Saturday, November 3, 2012

Structure of Modification - Possessive and Noun Adjunct




STRUCTURE OF MODIFICATION

A.    Noun as Head

Nouns appeared very frequently as heads of structure of modification. The  modifier in such structure may belong to any of four parts of speech. Noun determiners may also be clased as modifier, so the function words may also perform this task.
The most common noun modifier is the adjective, which out – number all the others except determiner in the proposition of two or three in one. When an adjective is the sole modifier of a noun, its position is almost always directly before the noun – between the noun determiner, if there is one and the noun. The structure of this sort are so frequent and well known as hardly to need illustration,
For example ;
barbed wire                                                 M : Modifier
    M      H                                                   H : Head
the gloomy room                                         A : Article
 A      M        H                                                       P : Possessive
a great disparity
A  M        H
intense concentration
    M             H
his cheerful smile
 P        M        H
both remarkable tales
  P           M          H

In very rare case, there are adjectives which may come after the noun. This happens under two kinds of circumstances.
a.       In certain fixed phrases, often from technical vocabularies or familiar quotations : court – martial, grace abounding, darkness visible, fee simple.
b.      When the adjective is not a solitary modifier of noun, but part of a larger structure that as a whole acts a noun – modifier :
a figure vague and shadowy
a wish intense beyond belief
a man taller than I thought
Here the adjectives vague, shadowy, intense, and taller are parts of structure which act as unit modifiers of the heads figure, wish, and man.
.
B.     Noun Modifier

Noun make up 25% of the single – word modifier of nouns. Except the part called appositive, those nouns come after the noun they modify. The structure of this sort are two kinds. They are :

(a)    Those in which the modifying noun has the possessive inflection, which is (-‘s).
(b)   Those in which it appears in the base form or in the plural inflection, which is (-es).

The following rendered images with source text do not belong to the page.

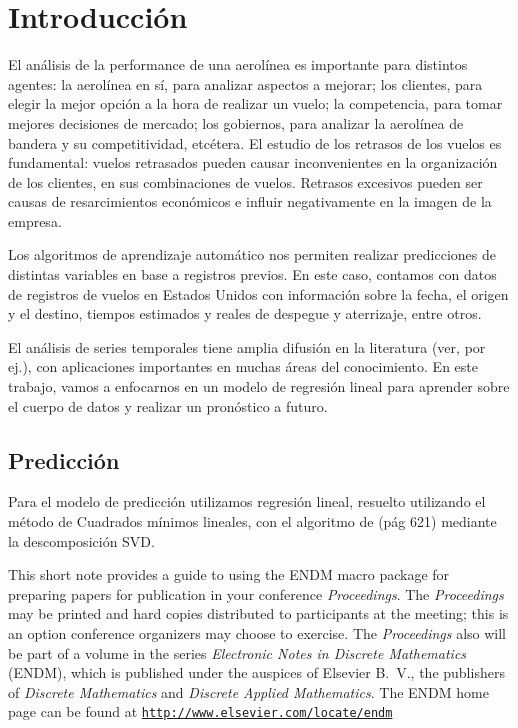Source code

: \section{Introducci\'on}\label{sec:intro}

El an\'alisis de la performance de una aerol\'inea es importante para
distintos agentes: la aerol\'inea en s\'i, para analizar aspectos a
mejorar; los clientes, para elegir la mejor opci\'on a la hora de realizar
un vuelo; la competencia, para tomar mejores decisiones de mercado;
los gobiernos, para analizar la aerol\'inea de bandera y su 
competitividad, etc\'etera. El estudio de los retrasos de los vuelos
es fundamental: vuelos retrasados pueden causar inconvenientes en
la organizaci\'on de los clientes, en sus combinaciones de vuelos.
Retrasos excesivos pueden ser causas de resarcimientos econ\'omicos
e influir negativamente en la imagen de la empresa.

Los algoritmos de aprendizaje autom\'atico nos permiten realizar
predicciones de distintas variables en base a registros previos.
En este caso, contamos con datos de registros de vuelos en Estados Unidos con
informaci\'on sobre la fecha, el origen y el destino, tiempos
estimados y reales de despegue y aterrizaje, entre otros.

El an\'alisis de series temporales tiene amplia difusi\'on en la
literatura (ver\cite{timeseries}, por ej.), con aplicaciones importantes
en muchas \'areas del
conocimiento. En este trabajo, vamos a enfocarnos en un modelo de regresi\'on
lineal para aprender sobre el cuerpo de datos y realizar un pron\'ostico
a futuro.

\subsection{Predicci\'on}\label{subsec:prediction}
Para el modelo de predicci\'on utilizamos regresi\'on lineal\cite{esl},
resuelto utilizando el m\'etodo de Cuadrados m\'inimos lineales, con el algoritmo
de\cite{burden} (p\'ag 621) mediante la descomposici\'on SVD.

\iffalse
This short note provides a guide to using the ENDM macro package for
preparing papers for publication in your conference \emph{Proceedings}.
The \emph{Proceedings} may be printed and hard copies distributed to
participants at the meeting; this is an option conference organizers
may choose to exercise.  The \emph{Proceedings} also will be part of
a volume in the series \emph{Electronic Notes in Discrete Mathematics}
(ENDM), which is published under the auspices of Elsevier B.~V., the
publishers of \emph{Discrete Mathematics} and \emph{Discrete Applied
Mathematics}. The ENDM home page can be found at
\href{http://www.elsevier.com/locate/endm}
{\texttt{http://www.elsevier.com/locate/endm}}

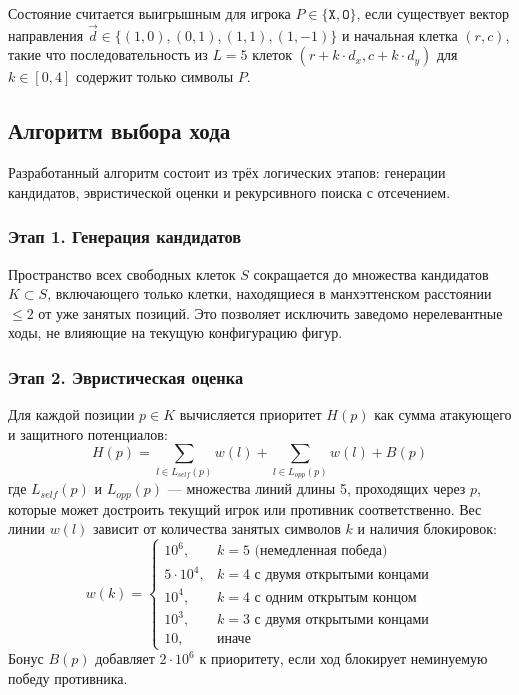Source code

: \documentclass[12pt,a4paper]{article}
\begin{document}
Состояние считается выигрышным для игрока $P \in \{\texttt{X}, \texttt{O}\}$, если существует вектор направления $\vec{d} \in \{(1,0), (0,1), (1,1), (1,-1)\}$ и начальная клетка $(r,c)$, такие что последовательность из $L=5$ клеток $(r + k \cdot d_x, c + k \cdot d_y)$ для $k \in [0, 4]$ содержит только символы $P$.

\subsection{Алгоритм выбора хода}
Разработанный алгоритм состоит из трёх логических этапов: генерации кандидатов, эвристической оценки и рекурсивного поиска с отсечением.

\subsubsection*{Этап 1. Генерация кандидатов}
Пространство всех свободных клеток $S$ сокращается до множества кандидатов $K \subset S$, включающего только клетки, находящиеся в манхэттенском расстоянии $\leq 2$ от уже занятых позиций. Это позволяет исключить заведомо нерелевантные ходы, не влияющие на текущую конфигурацию фигур.

\subsubsection*{Этап 2. Эвристическая оценка}
Для каждой позиции $p \in K$ вычисляется приоритет $H(p)$ как сумма атакующего и защитного потенциалов:
\[
H(p) = \sum_{l \in L_{self}(p)} w(l) + \sum_{l \in L_{opp}(p)} w(l) + B(p)
\]
где $L_{self}(p)$ и $L_{opp}(p)$ — множества линий длины 5, проходящих через $p$, которые может достроить текущий игрок или противник соответственно. Вес линии $w(l)$ зависит от количества занятых символов $k$ и наличия блокировок:
\[
w(k) = \begin{cases}
10^6, & k=5 \text{ (немедленная победа)} \\
5 \cdot 10^4, & k=4 \text{ с двумя открытыми концами} \\
10^4, & k=4 \text{ с одним открытым концом} \\
10^3, & k=3 \text{ с двумя открытыми концами} \\
10, & \text{иначе}
\end{cases}
\]
Бонус $B(p)$ добавляет $2 \cdot 10^6$ к приоритету, если ход блокирует неминуемую победу противника.
\end{document}
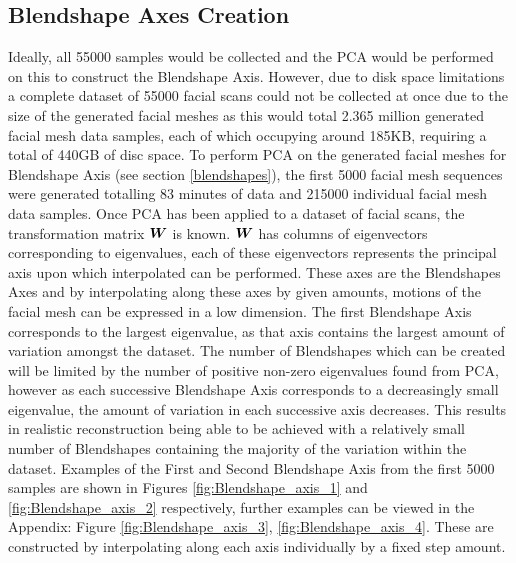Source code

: \subsection{Blendshape Axes Creation}
Ideally, all 55000 samples would be collected and the PCA would be performed on this to construct the Blendshape Axis.
However, due to disk space limitations a complete dataset of 55000 facial scans could not be collected at once due to the size of the generated facial meshes as this would total 2.365 million generated facial mesh data samples, each of which occupying around 185KB, requiring a total of 440GB of disc space.
To perform PCA on the generated facial meshes for Blendshape Axis (see section \ref{blendshapes}), the first 5000 facial mesh sequences were generated totalling 83 minutes of data and 215000 individual facial mesh data samples. 
Once PCA has been applied to a dataset of facial scans, the transformation matrix ${\boldsymbol{{W}}}$ is known.
${\boldsymbol{{W}}}$ has columns of eigenvectors corresponding to eigenvalues, each of these eigenvectors represents the principal axis upon which interpolated can be performed.
These axes are the Blendshapes Axes and by interpolating along these axes by given amounts, motions of the facial mesh can be expressed in a low dimension.
The first Blendshape Axis corresponds to the largest eigenvalue, as that axis contains the largest amount of variation amongst the dataset.
The number of Blendshapes which can be created will be limited by the number of positive non-zero eigenvalues found from PCA, however as each successive Blendshape Axis corresponds to a decreasingly small eigenvalue, the amount of variation in each successive axis decreases. 
This results in realistic reconstruction being able to be achieved with a relatively small number of Blendshapes containing the majority of the variation within the dataset.
Examples of the First and Second Blendshape Axis from the first 5000 samples are shown in Figures \ref{fig:Blendshape_axis_1} and \ref{fig:Blendshape_axis_2} respectively, further examples can be viewed in the Appendix: Figure \ref{fig:Blendshape_axis_3}, \ref{fig:Blendshape_axis_4}.
These are constructed by interpolating along each axis individually by a fixed step amount.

The upper part sometime called the possessive contruction and another part called adjunct construction. To gain easier understanding, we could try to compare each other by having same noun. Below are some of their examples.

Possessive                                             Noun – Adjunct
child’s play                                           child psychology
a dog’s life                                            the dog days
a day’s work                                         the day shift
my father’s house                                 a father image
that woman’s doctor                             that woman doctor


1.      Noun Adjunct and Possessive Noun
From all the examples we put above, last pair shows  probably most vivid difference in the meaning. The formal difference between them maybe described as : a construction with of may be substituted for the possessive construction and the determiner (if there is one) will then go with the modifiying noun.
Aside from it, some other kind of of construction must be substituted for the noun adjunct and the determiner goes with the head noun. Better explanation shows as below.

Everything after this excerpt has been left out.